Ele se salvou do tempo. Sobre seus belos cascos, trota nas pradarias
onde as horas não soam.
Se
o espancamos, ele nos olha com um olhar incrédulo e belo. Não fica com
raiva. Tem pena de nós. Não nos culpa, só nos observa. Ele gostaria de
nos ajudar a ser menos vingativos. E nos consola de nossas maldades.
"Não se preocupe", parece dizer, arreganhando os beiços, "não é sua
culpa. Você é assim, mas isso vai passar. É um mau momento, uma má
eternidade. Depois, você vai ver, tudo será melhor."
Durante
a 1ª Guerra Mundial, em Verdun, inúmeros soldados foram mortos e
enterrados. Inúmeros jumentos também foram mortos, mas não foram
enterrados. Há alguns anos, um pintor de Auvergne (região montanhosa no
centro da França onde há muitos jumentos), Raymond Boissy, manifestou
sua indignação. E propôs que um monumento fosse erigido aos mortos, um
monumento ao Jumento Desconhecido (como há em Paris o Túmulo do Soldado
Desconhecido).
É
uma ótima ideia. Aqueles jumentos, o Exército francês os fez vir de
barcos do Magreb, do Marrocos, porque os jumentos dessa região são
pequenos, dóceis e muito fortes. Eram capazes de transportar 150 quilos
de obuses. Rastejavam nas trincheiras levando munição para os soldados
que se encontravam em casamatas e fortins. Claro, os alemães descobriram
e seus artilheiros bombardearam os ventres dos pequenos jumentos
marroquinos. Foi uma carnificina. Aqueles que sobreviveram e retornaram
às linhas francesas, contentes de reencontrar seus senhores, estavam
feridos. Então foram abatidos. 150 mil jumentos foram mortos em Verdun.
O
solo de Verdun está repleto de valas comuns de jumentos. Ali eram
jogados os cadáveres desses animais tão gentis, suas pequenas coxas
quebradas, as pequenas patas rígidas, seus olhos, tão belos, tão
indulgentes, tão resignados. Como não chorar? / TRADUÇÃO DE TEREZINHA
MARTINO
10 de junho de 2012, O Estado de São Paulo
3 comentários:
O jegue é, antes de tudo, um forte.
Kátia Lopes, veterinária de Mossoró/RN, diz: “Temos uma estima muito grande aqui no Nordeste pelo jumento.

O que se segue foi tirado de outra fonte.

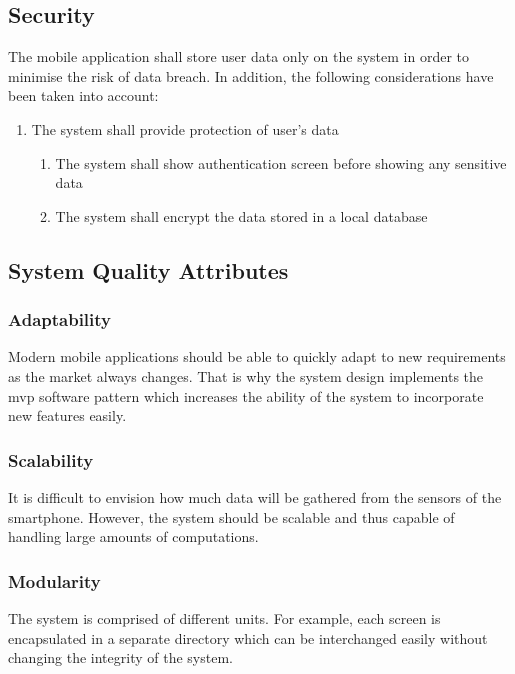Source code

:     \subsection{Security}
    The mobile application shall store user data only on the system in order to minimise the risk of data breach. In addition, the following considerations have been taken into account:
    
    \begin{enumerate}
        \item The system shall provide protection of user's data
            \begin{enumerate}
                \item The system shall show authentication screen before showing any sensitive data
                \item The system shall encrypt the data stored in a local database
            \end{enumerate}
    \end{enumerate}
    
    \subsection{System Quality Attributes}
        
        \subsubsection{Adaptability}
        Modern mobile applications should be able to quickly adapt to new requirements as the market always changes. That is why the system design implements the \gls{mvp} software pattern which increases the ability of the system to incorporate new features easily.
        
        \subsubsection{Scalability}
        It is difficult to envision how much data will be gathered from the sensors of the smartphone. However, the system should be scalable and thus capable of handling large amounts of computations.
        
        \subsubsection{Modularity}
        The system is comprised of different units. For example, each screen is encapsulated in a separate directory which can be interchanged easily without changing the integrity of the system.  
        
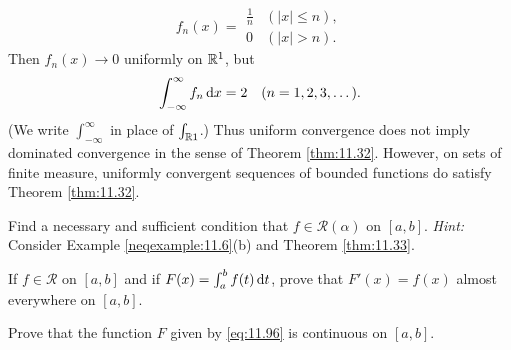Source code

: \begin{myexercise}
    \label{ex:11.6}
    \begin{equation*}
        f_n(x) = \begin{array}{ll}
            \frac{1}{n} & (|x| \leq n), \\
            0           & (|x|    > n).
        \end{array}
    \end{equation*}
    Then $f_n(x) \rightarrow 0$ uniformly on ${\protect\mathbb R}^1$, but
    \begin{equation*}
        \int_{-\infty}^{\infty} f_n \d x = 2
        \quad
        (n = 1,2,3,\dots).
    \end{equation*}
    (We write $\int_{-\infty}^{\infty}$ in place of $\int_{{\protect\mathbb R} 1}$.)
    Thus uniform convergence does not imply dominated convergence in the sense of Theorem \ref{thm:11.32}.
    However, on sets of finite measure, uniformly convergent sequences of bounded functions do satisfy Theorem \ref{thm:11.32}.
\end{myexercise}


\begin{myexercise}
    \label{ex:11.7}
    Find a necessary and sufficient condition that $f \in \mathscr{R}(\alpha)$ on $[a, b]$.
    \emph{Hint:} Consider Example \ref{neqexample:11.6}(b) and Theorem \ref{thm:11.33}.
\end{myexercise}


\begin{myexercise}
    \label{ex:11.8}
    If $f \in \mathscr{R}$ on $[a, b]$
    and if $F(x) = \int_{a}^{b} f(t) \d t$,
    prove that $F'(x) =f(x)$ almost everywhere on $[a, b]$.
\end{myexercise}


\begin{myexercise}
    \label{ex:11.9}
    Prove that the function $F$ given by \eqref{eq:11.96} is continuous on $[a, b]$.
\end{myexercise}



\begin{myexercise}
    \label{ex:11.10}
\end{myexercise}


\begin{myexercise}
    \label{ex:11.11}
\end{myexercise}


\begin{myexercise}
    \label{ex:11.12}
\end{myexercise}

Devemos muito a esse animal. Na formação da nossa civilização muita gente defende que foi no lombo de um jumento que a nação nordestina nasceu. Ele é o símbolo da resistência da nossa região. E foi por isso que compramos essa briga. Muitas vezes a mídia ou algumas pessoas nos acusam de estar brigando apenas pela exportação de carne. Mas não é por isso. Estamos brigando pelo contexto do documento, que só fala desse possível acordo entre uma empresa chinesa com o Brasil para exportação desses animais para utilização da carne, produtos e principalmente – o que nos fere mais – a utilização desses animais vivos em testes de cosméticos lá”.

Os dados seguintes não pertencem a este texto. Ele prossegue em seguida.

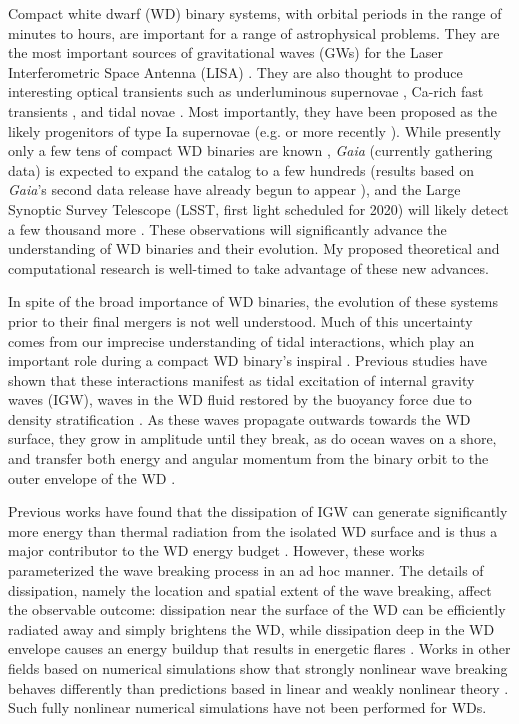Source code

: \documentclass[
        fleqn,
        usenatbib,
    ]{mnras}
\begin{document}
Compact white dwarf (WD) binary systems, with orbital periods in the range of
minutes to hours, are important for a range of astrophysical problems. They are
the most important sources of gravitational waves (GWs) for the Laser
Interferometric Space Antenna (LISA) \citep{lisa}. They are also thought to
produce interesting optical transients such as underluminous
supernovae \citep{underlum}, Ca-rich fast transients \citep{carich}, and tidal
novae \citep{tidal_novae}. Most importantly, they have been proposed as the likely
progenitors of type Ia supernovae (e.g. \citep{Ia0,webbink} or more
recently \citep{Ia1,Ia2}). While presently only a few tens of compact WD binaries
are known \citep{lsst_wd}, \emph{Gaia} (currently gathering data) is expected to
expand the catalog to a few hundreds \citep{lsst_wd} (results based on
\emph{Gaia}'s second data release have already begun to
appear \citep{gaiaDD,gaiaDD2}), and the Large Synoptic Survey Telescope (LSST,
first light scheduled for 2020) will likely detect a few thousand
more \citep{lsst_wd}. These observations will significantly advance the
understanding of WD binaries and their evolution. My proposed theoretical and
computational research is well-timed to take advantage of these new advances.

In spite of the broad importance of WD binaries, the evolution of these systems
prior to their final mergers is not well understood. Much of this uncertainty
comes from our imprecise understanding of tidal interactions, which play an
important role during a compact WD binary's inspiral \citep{fullerII}. Previous
studies have shown that these interactions manifest as tidal excitation of
internal gravity waves (IGW), waves in the WD fluid restored by the buoyancy
force due to density stratification \citep{fullerI}. As these waves propagate
outwards towards the WD surface, they grow in amplitude until they break, as do
ocean waves on a shore, and transfer both energy and angular momentum from the
binary orbit to the outer envelope of the WD \citep{fullerI,fullerII}.

Previous works have found that the dissipation of IGW can generate significantly
more energy than thermal radiation from the isolated WD surface and is thus a
major contributor to the WD energy budget \citep{fullerII,fullerIV}. However,
these works parameterized the wave breaking process in an ad hoc manner. The
details of dissipation, namely the location and spatial extent of the wave
breaking, affect the observable outcome: dissipation near the surface of the WD
can be efficiently radiated away and simply brightens the WD, while dissipation
deep in the WD envelope causes an energy buildup that results in energetic
flares \citep{tidal_novae}. Works in other fields based on numerical simulations
show that strongly nonlinear wave breaking behaves differently than predictions
based in linear and weakly nonlinear theory \citep{winters1994,barker_ogilvie}.
Such fully nonlinear numerical simulations have not been performed for WDs.
\end{document}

Kátia explica que “o jumento é um dos símbolos da resistência do nordestino, porque é um animal pequeno e forte como poucos, com um sistema imunológico fantástico, que se alimenta com muito pouco e que se adaptou ao nosso clima. Todo nordestino deveria se orgulhar desse animalzinho que é nosso símbolo: pequeno, resistente, sofredor e forte”.